## REQUIREMENT:
How many separate lines of the data contain "them"? Give the count and nothing else.

Collected data entries
BEGIN
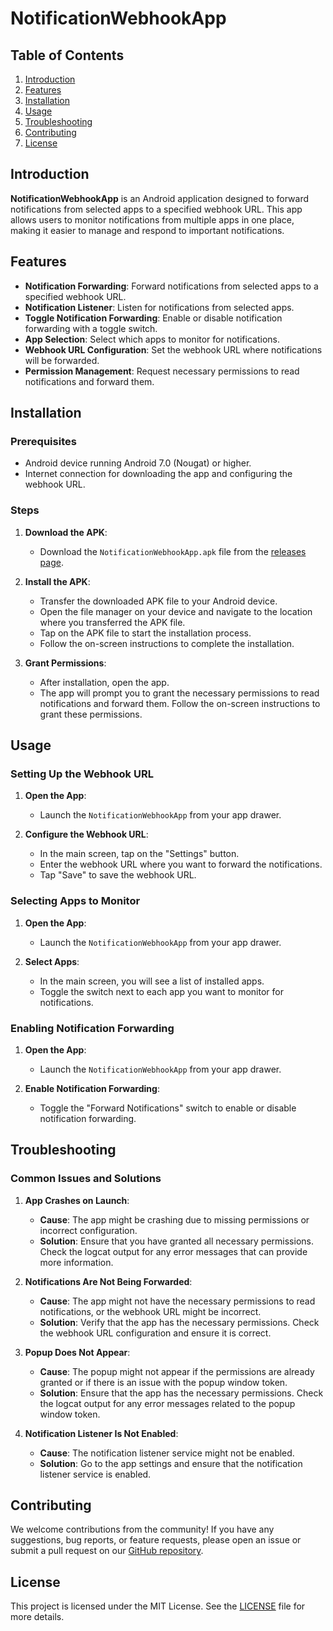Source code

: # NotificationWebhookApp

## Table of Contents

1. [Introduction](#introduction)
2. [Features](#features)
3. [Installation](#installation)
4. [Usage](#usage)
5. [Troubleshooting](#troubleshooting)
6. [Contributing](#contributing)
7. [License](#license)

## Introduction

**NotificationWebhookApp** is an Android application designed to forward notifications from selected apps to a specified webhook URL. This app allows users to monitor notifications from multiple apps in one place, making it easier to manage and respond to important notifications.

## Features

- **Notification Forwarding**: Forward notifications from selected apps to a specified webhook URL.
- **Notification Listener**: Listen for notifications from selected apps.
- **Toggle Notification Forwarding**: Enable or disable notification forwarding with a toggle switch.
- **App Selection**: Select which apps to monitor for notifications.
- **Webhook URL Configuration**: Set the webhook URL where notifications will be forwarded.
- **Permission Management**: Request necessary permissions to read notifications and forward them.

## Installation

### Prerequisites

- Android device running Android 7.0 (Nougat) or higher.
- Internet connection for downloading the app and configuring the webhook URL.

### Steps

1. **Download the APK**:
   - Download the `NotificationWebhookApp.apk` file from the [releases page](https://github.com/yourusername/NotificationWebhookApp/releases).

2. **Install the APK**:
   - Transfer the downloaded APK file to your Android device.
   - Open the file manager on your device and navigate to the location where you transferred the APK file.
   - Tap on the APK file to start the installation process.
   - Follow the on-screen instructions to complete the installation.

3. **Grant Permissions**:
   - After installation, open the app.
   - The app will prompt you to grant the necessary permissions to read notifications and forward them. Follow the on-screen instructions to grant these permissions.

## Usage

### Setting Up the Webhook URL

1. **Open the App**:
   - Launch the `NotificationWebhookApp` from your app drawer.

2. **Configure the Webhook URL**:
   - In the main screen, tap on the "Settings" button.
   - Enter the webhook URL where you want to forward the notifications.
   - Tap "Save" to save the webhook URL.

### Selecting Apps to Monitor

1. **Open the App**:
   - Launch the `NotificationWebhookApp` from your app drawer.

2. **Select Apps**:
   - In the main screen, you will see a list of installed apps.
   - Toggle the switch next to each app you want to monitor for notifications.

### Enabling Notification Forwarding

1. **Open the App**:
   - Launch the `NotificationWebhookApp` from your app drawer.

2. **Enable Notification Forwarding**:
   - Toggle the "Forward Notifications" switch to enable or disable notification forwarding.

## Troubleshooting

### Common Issues and Solutions

1. **App Crashes on Launch**:
   - **Cause**: The app might be crashing due to missing permissions or incorrect configuration.
   - **Solution**: Ensure that you have granted all necessary permissions. Check the logcat output for any error messages that can provide more information.

2. **Notifications Are Not Being Forwarded**:
   - **Cause**: The app might not have the necessary permissions to read notifications, or the webhook URL might be incorrect.
   - **Solution**: Verify that the app has the necessary permissions. Check the webhook URL configuration and ensure it is correct.

3. **Popup Does Not Appear**:
   - **Cause**: The popup might not appear if the permissions are already granted or if there is an issue with the popup window token.
   - **Solution**: Ensure that the app has the necessary permissions. Check the logcat output for any error messages related to the popup window token.

4. **Notification Listener Is Not Enabled**:
   - **Cause**: The notification listener service might not be enabled.
   - **Solution**: Go to the app settings and ensure that the notification listener service is enabled.

## Contributing

We welcome contributions from the community! If you have any suggestions, bug reports, or feature requests, please open an issue or submit a pull request on our [GitHub repository](https://github.com/yourusername/NotificationWebhookApp).

## License

This project is licensed under the MIT License. See the [LICENSE](LICENSE) file for more details.
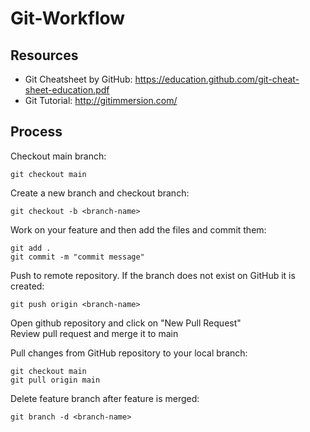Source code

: # Git-Workflow

## Resources

- Git Cheatsheet by GitHub: https://education.github.com/git-cheat-sheet-education.pdf
- Git Tutorial: http://gitimmersion.com/

## Process

Checkout main branch: 
    
    git checkout main

Create a new branch and checkout branch: 
    
    git checkout -b <branch-name>

Work on your feature and then add the files and commit them: 
    
    git add .
    git commit -m "commit message"

Push to remote repository. If the branch does not exist on GitHub it is created: 
    
    git push origin <branch-name>

Open github repository and click on "New Pull Request"  
Review pull request and merge it to main

Pull changes from GitHub repository to your local branch:
    
    git checkout main
    git pull origin main

Delete feature branch after feature is merged:

    git branch -d <branch-name>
END
## RESULT FOR THIS TASK:
3